Plain-text document sources
==============================
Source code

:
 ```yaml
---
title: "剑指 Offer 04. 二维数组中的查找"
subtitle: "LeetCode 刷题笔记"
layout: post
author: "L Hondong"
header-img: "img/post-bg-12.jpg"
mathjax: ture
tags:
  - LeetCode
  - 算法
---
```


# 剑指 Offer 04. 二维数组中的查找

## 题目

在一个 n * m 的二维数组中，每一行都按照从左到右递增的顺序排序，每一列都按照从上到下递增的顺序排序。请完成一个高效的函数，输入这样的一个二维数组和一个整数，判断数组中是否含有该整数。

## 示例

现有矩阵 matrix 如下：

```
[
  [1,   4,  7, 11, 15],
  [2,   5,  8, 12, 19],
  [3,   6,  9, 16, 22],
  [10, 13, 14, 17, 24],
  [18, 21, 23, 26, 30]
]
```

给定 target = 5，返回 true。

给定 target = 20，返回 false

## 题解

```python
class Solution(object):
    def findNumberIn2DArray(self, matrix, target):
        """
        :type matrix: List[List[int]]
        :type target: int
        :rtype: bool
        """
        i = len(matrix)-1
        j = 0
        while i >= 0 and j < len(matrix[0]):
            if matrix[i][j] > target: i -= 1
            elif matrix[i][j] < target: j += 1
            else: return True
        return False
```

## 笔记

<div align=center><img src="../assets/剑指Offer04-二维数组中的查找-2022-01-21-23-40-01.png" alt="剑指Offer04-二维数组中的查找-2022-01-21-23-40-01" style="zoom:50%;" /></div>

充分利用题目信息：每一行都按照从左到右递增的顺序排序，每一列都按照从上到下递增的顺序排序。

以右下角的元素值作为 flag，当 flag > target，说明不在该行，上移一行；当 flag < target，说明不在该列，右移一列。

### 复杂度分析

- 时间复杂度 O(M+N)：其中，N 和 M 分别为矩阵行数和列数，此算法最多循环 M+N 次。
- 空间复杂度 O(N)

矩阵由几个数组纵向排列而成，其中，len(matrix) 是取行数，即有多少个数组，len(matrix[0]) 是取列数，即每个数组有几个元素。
==============================
Exercise prompt :: Print the data in full. Match it exactly.

Worked solution ::
Source code

:
 ```yaml
---
title: "剑指 Offer 04. 二维数组中的查找"
subtitle: "LeetCode 刷题笔记"
layout: post
author: "L Hondong"
header-img: "img/post-bg-12.jpg"
mathjax: ture
tags:
  - LeetCode
  - 算法
---
```


# 剑指 Offer 04. 二维数组中的查找

## 题目

在一个 n * m 的二维数组中，每一行都按照从左到右递增的顺序排序，每一列都按照从上到下递增的顺序排序。请完成一个高效的函数，输入这样的一个二维数组和一个整数，判断数组中是否含有该整数。

## 示例

现有矩阵 matrix 如下：

```
[
  [1,   4,  7, 11, 15],
  [2,   5,  8, 12, 19],
  [3,   6,  9, 16, 22],
  [10, 13, 14, 17, 24],
  [18, 21, 23, 26, 30]
]
```

给定 target = 5，返回 true。

给定 target = 20，返回 false

## 题解

```python
class Solution(object):
    def findNumberIn2DArray(self, matrix, target):
        """
        :type matrix: List[List[int]]
        :type target: int
        :rtype: bool
        """
        i = len(matrix)-1
        j = 0
        while i >= 0 and j < len(matrix[0]):
            if matrix[i][j] > target: i -= 1
            elif matrix[i][j] < target: j += 1
            else: return True
        return False
```

## 笔记

<div align=center><img src="../assets/剑指Offer04-二维数组中的查找-2022-01-21-23-40-01.png" alt="剑指Offer04-二维数组中的查找-2022-01-21-23-40-01" style="zoom:50%;" /></div>

充分利用题目信息：每一行都按照从左到右递增的顺序排序，每一列都按照从上到下递增的顺序排序。

以右下角的元素值作为 flag，当 flag > target，说明不在该行，上移一行；当 flag < target，说明不在该列，右移一列。

### 复杂度分析

- 时间复杂度 O(M+N)：其中，N 和 M 分别为矩阵行数和列数，此算法最多循环 M+N 次。
- 空间复杂度 O(N)

矩阵由几个数组纵向排列而成，其中，len(matrix) 是取行数，即有多少个数组，len(matrix[0]) 是取列数，即每个数组有几个元素。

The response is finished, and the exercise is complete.